→ WHAT THIS TASK INVOLVES:
Could you output each line of the data that follows exactly?

→ DATASET:
-*-*-

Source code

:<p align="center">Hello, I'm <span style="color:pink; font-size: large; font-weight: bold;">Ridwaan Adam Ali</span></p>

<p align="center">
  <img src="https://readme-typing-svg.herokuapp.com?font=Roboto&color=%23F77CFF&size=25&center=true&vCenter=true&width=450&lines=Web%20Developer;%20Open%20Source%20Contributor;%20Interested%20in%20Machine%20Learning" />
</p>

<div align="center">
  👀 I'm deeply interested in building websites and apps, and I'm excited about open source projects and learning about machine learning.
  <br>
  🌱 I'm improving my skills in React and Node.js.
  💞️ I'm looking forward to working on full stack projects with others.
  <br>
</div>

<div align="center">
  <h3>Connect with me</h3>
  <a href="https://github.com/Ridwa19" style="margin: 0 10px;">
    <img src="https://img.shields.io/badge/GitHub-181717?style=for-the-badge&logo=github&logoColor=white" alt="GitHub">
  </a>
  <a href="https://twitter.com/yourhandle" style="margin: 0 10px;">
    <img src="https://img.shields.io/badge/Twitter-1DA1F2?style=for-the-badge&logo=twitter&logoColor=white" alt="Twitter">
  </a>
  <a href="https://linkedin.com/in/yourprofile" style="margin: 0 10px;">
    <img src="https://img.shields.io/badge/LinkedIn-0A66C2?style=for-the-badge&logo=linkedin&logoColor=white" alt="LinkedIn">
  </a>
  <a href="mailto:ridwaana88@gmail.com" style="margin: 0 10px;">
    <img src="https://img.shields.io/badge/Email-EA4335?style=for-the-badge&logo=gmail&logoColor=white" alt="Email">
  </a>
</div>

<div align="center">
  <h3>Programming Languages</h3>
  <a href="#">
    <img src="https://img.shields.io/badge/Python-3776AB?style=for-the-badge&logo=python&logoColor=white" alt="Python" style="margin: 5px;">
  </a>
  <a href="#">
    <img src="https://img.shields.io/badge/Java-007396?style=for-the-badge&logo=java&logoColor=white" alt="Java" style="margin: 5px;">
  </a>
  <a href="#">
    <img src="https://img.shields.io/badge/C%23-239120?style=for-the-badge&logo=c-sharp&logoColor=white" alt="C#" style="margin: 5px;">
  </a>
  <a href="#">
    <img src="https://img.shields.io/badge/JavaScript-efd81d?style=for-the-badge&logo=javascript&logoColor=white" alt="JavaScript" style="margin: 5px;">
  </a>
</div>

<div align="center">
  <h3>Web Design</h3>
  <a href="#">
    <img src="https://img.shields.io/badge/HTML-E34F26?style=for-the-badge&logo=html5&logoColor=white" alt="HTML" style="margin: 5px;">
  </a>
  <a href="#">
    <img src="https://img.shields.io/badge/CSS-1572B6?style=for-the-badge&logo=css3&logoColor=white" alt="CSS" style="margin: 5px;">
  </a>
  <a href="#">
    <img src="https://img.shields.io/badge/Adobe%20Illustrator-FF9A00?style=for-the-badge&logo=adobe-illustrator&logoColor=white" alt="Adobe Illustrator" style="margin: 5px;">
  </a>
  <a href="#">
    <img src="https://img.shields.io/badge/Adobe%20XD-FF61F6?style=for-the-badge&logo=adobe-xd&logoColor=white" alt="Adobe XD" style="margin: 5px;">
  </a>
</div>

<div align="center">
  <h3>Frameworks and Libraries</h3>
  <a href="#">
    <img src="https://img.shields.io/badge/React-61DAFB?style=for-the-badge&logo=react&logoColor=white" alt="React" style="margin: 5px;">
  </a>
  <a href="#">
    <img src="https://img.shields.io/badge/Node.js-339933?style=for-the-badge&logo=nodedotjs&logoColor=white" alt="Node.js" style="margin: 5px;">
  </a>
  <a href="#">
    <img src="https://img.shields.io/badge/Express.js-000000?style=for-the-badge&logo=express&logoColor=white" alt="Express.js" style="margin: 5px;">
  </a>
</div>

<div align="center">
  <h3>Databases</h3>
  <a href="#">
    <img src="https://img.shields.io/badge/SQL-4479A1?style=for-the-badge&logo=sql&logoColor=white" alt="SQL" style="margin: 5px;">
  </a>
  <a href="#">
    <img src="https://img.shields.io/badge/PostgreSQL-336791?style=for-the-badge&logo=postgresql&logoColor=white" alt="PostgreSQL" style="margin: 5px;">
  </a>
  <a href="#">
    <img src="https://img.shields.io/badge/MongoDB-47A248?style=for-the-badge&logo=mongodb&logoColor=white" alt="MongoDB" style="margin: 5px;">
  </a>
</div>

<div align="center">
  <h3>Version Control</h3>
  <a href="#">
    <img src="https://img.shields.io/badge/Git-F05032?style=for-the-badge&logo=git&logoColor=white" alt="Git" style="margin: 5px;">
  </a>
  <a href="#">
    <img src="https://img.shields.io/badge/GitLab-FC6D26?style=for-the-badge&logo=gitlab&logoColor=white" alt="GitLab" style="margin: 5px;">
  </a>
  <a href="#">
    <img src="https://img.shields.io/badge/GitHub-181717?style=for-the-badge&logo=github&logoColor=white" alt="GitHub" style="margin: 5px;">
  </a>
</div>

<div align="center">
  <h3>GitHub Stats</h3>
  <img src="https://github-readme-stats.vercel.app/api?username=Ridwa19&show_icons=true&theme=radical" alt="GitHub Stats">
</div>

-*-*-

→ RESULT:
Source code

:<p align="center">Hello, I'm <span style="color:pink; font-size: large; font-weight: bold;">Ridwaan Adam Ali</span></p>

<p align="center">
  <img src="https://readme-typing-svg.herokuapp.com?font=Roboto&color=%23F77CFF&size=25&center=true&vCenter=true&width=450&lines=Web%20Developer;%20Open%20Source%20Contributor;%20Interested%20in%20Machine%20Learning" />
</p>

<div align="center">
  👀 I'm deeply interested in building websites and apps, and I'm excited about open source projects and learning about machine learning.
  <br>
  🌱 I'm improving my skills in React and Node.js.
  💞️ I'm looking forward to working on full stack projects with others.
  <br>
</div>

<div align="center">
  <h3>Connect with me</h3>
  <a href="https://github.com/Ridwa19" style="margin: 0 10px;">
    <img src="https://img.shields.io/badge/GitHub-181717?style=for-the-badge&logo=github&logoColor=white" alt="GitHub">
  </a>
  <a href="https://twitter.com/yourhandle" style="margin: 0 10px;">
    <img src="https://img.shields.io/badge/Twitter-1DA1F2?style=for-the-badge&logo=twitter&logoColor=white" alt="Twitter">
  </a>
  <a href="https://linkedin.com/in/yourprofile" style="margin: 0 10px;">
    <img src="https://img.shields.io/badge/LinkedIn-0A66C2?style=for-the-badge&logo=linkedin&logoColor=white" alt="LinkedIn">
  </a>
  <a href="mailto:ridwaana88@gmail.com" style="margin: 0 10px;">
    <img src="https://img.shields.io/badge/Email-EA4335?style=for-the-badge&logo=gmail&logoColor=white" alt="Email">
  </a>
</div>

<div align="center">
  <h3>Programming Languages</h3>
  <a href="#">
    <img src="https://img.shields.io/badge/Python-3776AB?style=for-the-badge&logo=python&logoColor=white" alt="Python" style="margin: 5px;">
  </a>
  <a href="#">
    <img src="https://img.shields.io/badge/Java-007396?style=for-the-badge&logo=java&logoColor=white" alt="Java" style="margin: 5px;">
  </a>
  <a href="#">
    <img src="https://img.shields.io/badge/C%23-239120?style=for-the-badge&logo=c-sharp&logoColor=white" alt="C#" style="margin: 5px;">
  </a>
  <a href="#">
    <img src="https://img.shields.io/badge/JavaScript-efd81d?style=for-the-badge&logo=javascript&logoColor=white" alt="JavaScript" style="margin: 5px;">
  </a>
</div>

<div align="center">
  <h3>Web Design</h3>
  <a href="#">
    <img src="https://img.shields.io/badge/HTML-E34F26?style=for-the-badge&logo=html5&logoColor=white" alt="HTML" style="margin: 5px;">
  </a>
  <a href="#">
    <img src="https://img.shields.io/badge/CSS-1572B6?style=for-the-badge&logo=css3&logoColor=white" alt="CSS" style="margin: 5px;">
  </a>
  <a href="#">
    <img src="https://img.shields.io/badge/Adobe%20Illustrator-FF9A00?style=for-the-badge&logo=adobe-illustrator&logoColor=white" alt="Adobe Illustrator" style="margin: 5px;">
  </a>
  <a href="#">
    <img src="https://img.shields.io/badge/Adobe%20XD-FF61F6?style=for-the-badge&logo=adobe-xd&logoColor=white" alt="Adobe XD" style="margin: 5px;">
  </a>
</div>

<div align="center">
  <h3>Frameworks and Libraries</h3>
  <a href="#">
    <img src="https://img.shields.io/badge/React-61DAFB?style=for-the-badge&logo=react&logoColor=white" alt="React" style="margin: 5px;">
  </a>
  <a href="#">
    <img src="https://img.shields.io/badge/Node.js-339933?style=for-the-badge&logo=nodedotjs&logoColor=white" alt="Node.js" style="margin: 5px;">
  </a>
  <a href="#">
    <img src="https://img.shields.io/badge/Express.js-000000?style=for-the-badge&logo=express&logoColor=white" alt="Express.js" style="margin: 5px;">
  </a>
</div>

<div align="center">
  <h3>Databases</h3>
  <a href="#">
    <img src="https://img.shields.io/badge/SQL-4479A1?style=for-the-badge&logo=sql&logoColor=white" alt="SQL" style="margin: 5px;">
  </a>
  <a href="#">
    <img src="https://img.shields.io/badge/PostgreSQL-336791?style=for-the-badge&logo=postgresql&logoColor=white" alt="PostgreSQL" style="margin: 5px;">
  </a>
  <a href="#">
    <img src="https://img.shields.io/badge/MongoDB-47A248?style=for-the-badge&logo=mongodb&logoColor=white" alt="MongoDB" style="margin: 5px;">
  </a>
</div>

<div align="center">
  <h3>Version Control</h3>
  <a href="#">
    <img src="https://img.shields.io/badge/Git-F05032?style=for-the-badge&logo=git&logoColor=white" alt="Git" style="margin: 5px;">
  </a>
  <a href="#">
    <img src="https://img.shields.io/badge/GitLab-FC6D26?style=for-the-badge&logo=gitlab&logoColor=white" alt="GitLab" style="margin: 5px;">
  </a>
  <a href="#">
    <img src="https://img.shields.io/badge/GitHub-181717?style=for-the-badge&logo=github&logoColor=white" alt="GitHub" style="margin: 5px;">
  </a>
</div>

<div align="center">
  <h3>GitHub Stats</h3>
  <img src="https://github-readme-stats.vercel.app/api?username=Ridwa19&show_icons=true&theme=radical" alt="GitHub Stats">
</div>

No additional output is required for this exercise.